Entries taken from a collection
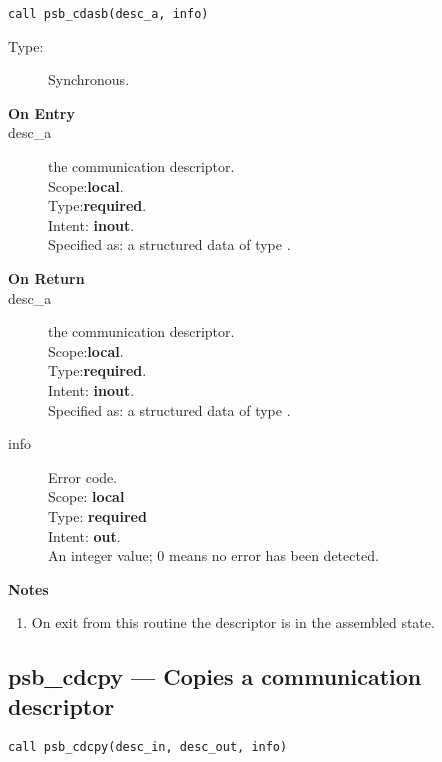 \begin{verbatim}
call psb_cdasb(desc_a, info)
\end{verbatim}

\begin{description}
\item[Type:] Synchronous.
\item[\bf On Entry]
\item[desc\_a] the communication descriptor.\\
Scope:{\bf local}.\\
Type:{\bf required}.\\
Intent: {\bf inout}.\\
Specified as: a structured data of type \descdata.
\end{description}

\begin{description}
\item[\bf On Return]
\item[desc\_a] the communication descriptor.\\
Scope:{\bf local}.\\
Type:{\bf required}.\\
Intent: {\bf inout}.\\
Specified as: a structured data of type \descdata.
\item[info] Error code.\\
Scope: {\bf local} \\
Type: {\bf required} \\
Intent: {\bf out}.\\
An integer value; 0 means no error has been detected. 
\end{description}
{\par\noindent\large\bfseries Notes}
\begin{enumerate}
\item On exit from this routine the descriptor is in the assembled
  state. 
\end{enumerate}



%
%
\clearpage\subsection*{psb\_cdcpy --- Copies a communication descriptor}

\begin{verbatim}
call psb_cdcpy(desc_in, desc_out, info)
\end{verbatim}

...

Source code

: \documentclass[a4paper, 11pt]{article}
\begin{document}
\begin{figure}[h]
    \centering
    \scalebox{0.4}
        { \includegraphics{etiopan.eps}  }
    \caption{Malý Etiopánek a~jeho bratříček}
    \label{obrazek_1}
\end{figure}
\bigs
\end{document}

→ **What is expected**: Go through the records above, find each line with the string "call", and copy it.

→ **Output of the task**:
call psb_cdasb(desc_a, info)
call psb_cdcpy(desc_in, desc_out, info)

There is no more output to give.